No entanto, continua sendo interessante que uma forma de identificação das diversas gerações de cristãos católicos aconteça e se diga em relação a “lugares monásticos”.
Eu nunca estive em Bose. Conheço apenas alguns monges e as suas obras, que aprecio e estimo. Por isso, talvez, eu esteja afetivamente menos envolvido nos dolorosos eventos que, nos últimos dias, atravessaram o corpo pessoal e eclesial de tantos de nós.
Precisamente por isso, gostaria de me deter em alguns aspectos de fundo, que me parecem bastante esquecidos naquilo que é dito sobre o caso recente: ou seja, a heterogeneidade original entre “Igreja apostólica” e “tradição monástica”.
Esse me parece ser o ponto sobre o qual deveríamos refletir, também para recuperar aquela serenidade que, sine ira ac studio, pode nos permitir entender verdadeiramente o que está acontecendo.

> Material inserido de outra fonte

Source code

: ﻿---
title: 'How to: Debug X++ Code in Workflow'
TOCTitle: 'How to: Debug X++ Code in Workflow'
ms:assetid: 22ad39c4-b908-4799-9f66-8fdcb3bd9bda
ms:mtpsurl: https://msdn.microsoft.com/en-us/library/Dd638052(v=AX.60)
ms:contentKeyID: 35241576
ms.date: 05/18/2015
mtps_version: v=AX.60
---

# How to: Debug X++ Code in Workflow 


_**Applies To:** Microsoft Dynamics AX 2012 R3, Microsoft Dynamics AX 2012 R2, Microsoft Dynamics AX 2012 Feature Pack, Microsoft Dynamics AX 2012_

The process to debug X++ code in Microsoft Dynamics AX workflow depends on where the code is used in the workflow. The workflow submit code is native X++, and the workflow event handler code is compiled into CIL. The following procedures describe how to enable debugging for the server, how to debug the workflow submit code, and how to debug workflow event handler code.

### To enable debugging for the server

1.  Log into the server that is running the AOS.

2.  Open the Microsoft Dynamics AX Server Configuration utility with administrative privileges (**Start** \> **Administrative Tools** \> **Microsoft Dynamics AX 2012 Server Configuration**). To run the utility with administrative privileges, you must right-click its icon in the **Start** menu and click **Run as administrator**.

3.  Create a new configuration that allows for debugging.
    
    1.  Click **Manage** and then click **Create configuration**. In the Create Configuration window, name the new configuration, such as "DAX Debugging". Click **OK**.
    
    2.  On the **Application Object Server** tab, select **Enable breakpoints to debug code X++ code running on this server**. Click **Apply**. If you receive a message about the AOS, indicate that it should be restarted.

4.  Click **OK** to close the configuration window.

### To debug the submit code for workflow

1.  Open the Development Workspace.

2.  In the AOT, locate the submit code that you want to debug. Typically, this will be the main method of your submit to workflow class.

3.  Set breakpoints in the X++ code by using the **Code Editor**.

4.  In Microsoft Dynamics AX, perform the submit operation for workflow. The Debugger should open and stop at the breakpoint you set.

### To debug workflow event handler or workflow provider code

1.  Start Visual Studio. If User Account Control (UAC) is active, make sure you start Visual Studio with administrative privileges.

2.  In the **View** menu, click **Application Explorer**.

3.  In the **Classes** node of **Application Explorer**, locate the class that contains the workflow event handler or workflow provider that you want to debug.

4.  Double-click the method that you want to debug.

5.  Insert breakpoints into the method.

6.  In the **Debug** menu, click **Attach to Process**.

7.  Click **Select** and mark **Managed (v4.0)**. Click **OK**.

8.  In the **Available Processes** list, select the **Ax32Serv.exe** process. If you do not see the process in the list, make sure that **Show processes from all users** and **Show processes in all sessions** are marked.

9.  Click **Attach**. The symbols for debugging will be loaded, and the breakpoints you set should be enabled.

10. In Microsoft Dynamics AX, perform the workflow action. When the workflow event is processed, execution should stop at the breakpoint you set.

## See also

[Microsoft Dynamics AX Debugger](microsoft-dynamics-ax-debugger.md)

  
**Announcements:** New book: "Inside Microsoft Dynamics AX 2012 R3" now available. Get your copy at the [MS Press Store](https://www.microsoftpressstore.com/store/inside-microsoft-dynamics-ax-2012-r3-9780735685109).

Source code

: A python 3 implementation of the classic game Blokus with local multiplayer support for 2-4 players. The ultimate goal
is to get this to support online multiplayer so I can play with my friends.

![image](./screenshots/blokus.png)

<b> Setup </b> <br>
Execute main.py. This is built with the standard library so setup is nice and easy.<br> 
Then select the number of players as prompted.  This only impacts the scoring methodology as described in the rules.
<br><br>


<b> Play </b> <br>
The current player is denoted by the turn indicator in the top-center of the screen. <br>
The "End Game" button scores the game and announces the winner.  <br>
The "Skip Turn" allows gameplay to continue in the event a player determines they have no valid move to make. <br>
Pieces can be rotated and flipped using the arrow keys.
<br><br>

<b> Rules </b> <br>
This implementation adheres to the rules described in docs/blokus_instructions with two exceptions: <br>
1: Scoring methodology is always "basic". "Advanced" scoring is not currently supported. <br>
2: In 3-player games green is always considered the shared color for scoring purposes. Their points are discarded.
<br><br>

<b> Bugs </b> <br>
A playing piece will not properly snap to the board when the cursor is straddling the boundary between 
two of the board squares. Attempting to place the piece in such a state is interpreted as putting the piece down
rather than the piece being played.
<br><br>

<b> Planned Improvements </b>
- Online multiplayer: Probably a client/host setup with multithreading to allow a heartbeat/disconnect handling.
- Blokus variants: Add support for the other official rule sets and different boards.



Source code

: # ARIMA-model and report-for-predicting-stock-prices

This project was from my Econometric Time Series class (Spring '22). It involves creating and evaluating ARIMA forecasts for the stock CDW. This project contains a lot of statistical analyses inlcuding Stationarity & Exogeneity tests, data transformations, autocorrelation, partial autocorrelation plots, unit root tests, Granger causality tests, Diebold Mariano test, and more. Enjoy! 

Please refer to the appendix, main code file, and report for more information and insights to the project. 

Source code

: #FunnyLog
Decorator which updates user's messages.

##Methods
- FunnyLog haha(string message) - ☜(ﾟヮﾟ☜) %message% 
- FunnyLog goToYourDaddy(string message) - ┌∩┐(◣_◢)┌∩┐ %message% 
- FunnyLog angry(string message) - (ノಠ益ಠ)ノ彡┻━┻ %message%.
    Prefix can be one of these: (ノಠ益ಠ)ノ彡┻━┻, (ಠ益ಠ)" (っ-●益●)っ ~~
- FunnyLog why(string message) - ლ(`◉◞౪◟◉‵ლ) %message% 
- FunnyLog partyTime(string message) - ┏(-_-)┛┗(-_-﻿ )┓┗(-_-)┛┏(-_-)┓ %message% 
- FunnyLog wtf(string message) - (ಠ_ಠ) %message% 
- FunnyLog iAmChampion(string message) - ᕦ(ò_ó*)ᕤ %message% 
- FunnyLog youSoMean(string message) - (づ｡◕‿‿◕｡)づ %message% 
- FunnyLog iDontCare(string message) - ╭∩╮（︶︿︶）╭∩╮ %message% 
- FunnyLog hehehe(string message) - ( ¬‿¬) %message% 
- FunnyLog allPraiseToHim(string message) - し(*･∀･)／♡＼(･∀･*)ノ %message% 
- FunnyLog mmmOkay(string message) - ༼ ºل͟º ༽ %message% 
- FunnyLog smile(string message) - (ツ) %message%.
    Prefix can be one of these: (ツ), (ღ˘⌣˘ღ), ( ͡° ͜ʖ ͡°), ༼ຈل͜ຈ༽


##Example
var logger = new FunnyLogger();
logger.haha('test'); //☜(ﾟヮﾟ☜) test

Tento fazer algumas considerações preliminares e totalmente provisórias:
O monaquismo é, eclesialmente, forma de vida elementar: que leva ao máximo da evidência dois aspectos opostos, polares, da fé cristã: a vocação à singularidade, o trabalho sobre si mesmo e a estrutura comum, a força agregadora e unificadora de linguagens e gestos compartilhados.
Poderíamos dizer que, no monaquismo, pelo menos como o vivemos depois de Napoleão, ou seja, depois que Napoleão tentou anular a sua presença na Europa, encontramos dois elementos em tensão com o mundo moderno: um poder de autoridade pré-moderno e uma aspiração pós-moderna à hiperliberdade.
Com efeito, não é difícil entrever como uma mediação fundamental, no monaquismo, é constituída pela “regra”. Ela é, ao mesmo tempo, código de comportamento, orientação moral, princípio ascético, espaço místico, regulamento jurídico. Ela vem de um mundo que não existe mais e vai rumo a um mundo que ainda não existe. Em razão de um dom, ela relativiza direitos e deveres. E cria espaços impensáveis de “autoridade total sobre o outro” e de “liberdade radical coram Deo”. Descrevendo uma communitas vitae, ela o faz no detalhe de uma “communitas victus, orationis, cantus, laboris et dormitionis”.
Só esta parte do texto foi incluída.